■ Exercise prompt ■
Reproduce the entries so that every line matches the original exactly.

▼

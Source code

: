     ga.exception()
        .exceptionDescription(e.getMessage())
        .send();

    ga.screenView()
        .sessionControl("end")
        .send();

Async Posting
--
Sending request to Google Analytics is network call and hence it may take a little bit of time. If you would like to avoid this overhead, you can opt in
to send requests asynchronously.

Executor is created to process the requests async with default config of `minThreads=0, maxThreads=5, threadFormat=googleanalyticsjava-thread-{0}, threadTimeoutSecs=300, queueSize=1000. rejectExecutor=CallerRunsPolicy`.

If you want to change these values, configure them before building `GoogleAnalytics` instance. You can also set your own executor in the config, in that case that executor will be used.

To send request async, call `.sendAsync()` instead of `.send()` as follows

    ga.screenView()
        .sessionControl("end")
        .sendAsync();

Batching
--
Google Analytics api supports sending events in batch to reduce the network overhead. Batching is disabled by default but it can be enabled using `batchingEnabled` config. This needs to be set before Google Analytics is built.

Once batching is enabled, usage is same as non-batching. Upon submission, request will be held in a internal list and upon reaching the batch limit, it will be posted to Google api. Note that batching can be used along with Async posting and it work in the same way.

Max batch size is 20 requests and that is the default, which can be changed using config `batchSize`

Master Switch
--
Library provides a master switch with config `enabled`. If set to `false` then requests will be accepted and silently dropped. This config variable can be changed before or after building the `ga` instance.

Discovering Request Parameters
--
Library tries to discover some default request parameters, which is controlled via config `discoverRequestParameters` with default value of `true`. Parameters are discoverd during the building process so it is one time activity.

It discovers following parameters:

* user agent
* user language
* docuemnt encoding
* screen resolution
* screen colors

▲

■ Written solution ■
Source code

:     ga.exception()
        .exceptionDescription(e.getMessage())
        .send();

    ga.screenView()
        .sessionControl("end")
        .send();

Async Posting
--
Sending request to Google Analytics is network call and hence it may take a little bit of time. If you would like to avoid this overhead, you can opt in
to send requests asynchronously.

Executor is created to process the requests async with default config of `minThreads=0, maxThreads=5, threadFormat=googleanalyticsjava-thread-{0}, threadTimeoutSecs=300, queueSize=1000. rejectExecutor=CallerRunsPolicy`.

If you want to change these values, configure them before building `GoogleAnalytics` instance. You can also set your own executor in the config, in that case that executor will be used.

To send request async, call `.sendAsync()` instead of `.send()` as follows

    ga.screenView()
        .sessionControl("end")
        .sendAsync();

Batching
--
Google Analytics api supports sending events in batch to reduce the network overhead. Batching is disabled by default but it can be enabled using `batchingEnabled` config. This needs to be set before Google Analytics is built.

Once batching is enabled, usage is same as non-batching. Upon submission, request will be held in a internal list and upon reaching the batch limit, it will be posted to Google api. Note that batching can be used along with Async posting and it work in the same way.

Max batch size is 20 requests and that is the default, which can be changed using config `batchSize`

Master Switch
--
Library provides a master switch with config `enabled`. If set to `false` then requests will be accepted and silently dropped. This config variable can be changed before or after building the `ga` instance.

Discovering Request Parameters
--
Library tries to discover some default request parameters, which is controlled via config `discoverRequestParameters` with default value of `true`. Parameters are discoverd during the building process so it is one time activity.

It discovers following parameters:

* user agent
* user language
* docuemnt encoding
* screen resolution
* screen colors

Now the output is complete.